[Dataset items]
== Segment start ==

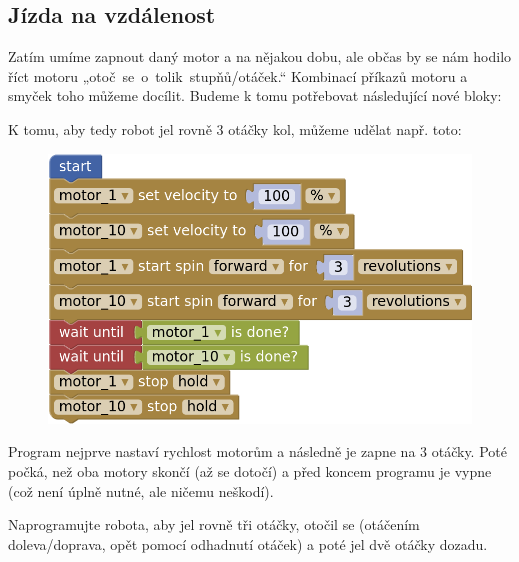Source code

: \documentclass[../main.tex]{subfiles}
\begin{document}
	\subsection{Jízda na vzdálenost}\label{cha:distanceride}
	Zatím umíme zapnout daný motor a na nějakou dobu, ale občas by se nám hodilo říct motoru „otoč~se~o~tolik~stupňů/otáček.“ Kombinací příkazů motoru a smyček toho můžeme docílit. Budeme k tomu potřebovat následující nové bloky:
	\begin{itemize}
		\blockMotorDistance
		\blockMotorVelocity
		\blockWaitUntil
		\blockMotorDone
	\end{itemize}

	K tomu, aby tedy robot jel rovně 3 otáčky kol, můžeme udělat např. toto:

	\begin{figure}
		\centering
		\begin{minipage}{0.5\textwidth}
			\includegraphics[width=\linewidth]{Images/02/sol.png}
		\end{minipage}
	\end{figure}

	Program nejprve nastaví rychlost motorům a následně je zapne na $3$ otáčky. Poté počká, než oba motory skončí (až se dotočí) a před koncem programu je vypne (což není úplně nutné, ale ničemu neškodí).

	\begin{question}
		Naprogramujte robota, aby jel rovně tři otáčky, otočil se (otáčením doleva/doprava, opět pomocí odhadnutí otáček) a poté jel dvě otáčky dozadu.
	\end{question}
\end{document}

== Segment end ==

WHAT NEEDS TO BE DONE: Every record is to be restated word for word, with the pictures left out.

TASK ANSWER:
Source code

: \documentclass[../main.tex]{subfiles}
\begin{document}
	\subsection{Jízda na vzdálenost}\label{cha:distanceride}
	Zatím umíme zapnout daný motor a na nějakou dobu, ale občas by se nám hodilo říct motoru „otoč~se~o~tolik~stupňů/otáček.“ Kombinací příkazů motoru a smyček toho můžeme docílit. Budeme k tomu potřebovat následující nové bloky:
	\begin{itemize}
		\blockMotorDistance
		\blockMotorVelocity
		\blockWaitUntil
		\blockMotorDone
	\end{itemize}

	K tomu, aby tedy robot jel rovně 3 otáčky kol, můžeme udělat např. toto:

	\begin{figure}
		\centering
		\begin{minipage}{0.5\textwidth}
			\includegraphics[width=\linewidth]{Images/02/sol.png}
		\end{minipage}
	\end{figure}

	Program nejprve nastaví rychlost motorům a následně je zapne na $3$ otáčky. Poté počká, než oba motory skončí (až se dotočí) a před koncem programu je vypne (což není úplně nutné, ale ničemu neškodí).

	\begin{question}
		Naprogramujte robota, aby jel rovně tři otáčky, otočil se (otáčením doleva/doprava, opět pomocí odhadnutí otáček) a poté jel dvě otáčky dozadu.
	\end{question}
\end{document}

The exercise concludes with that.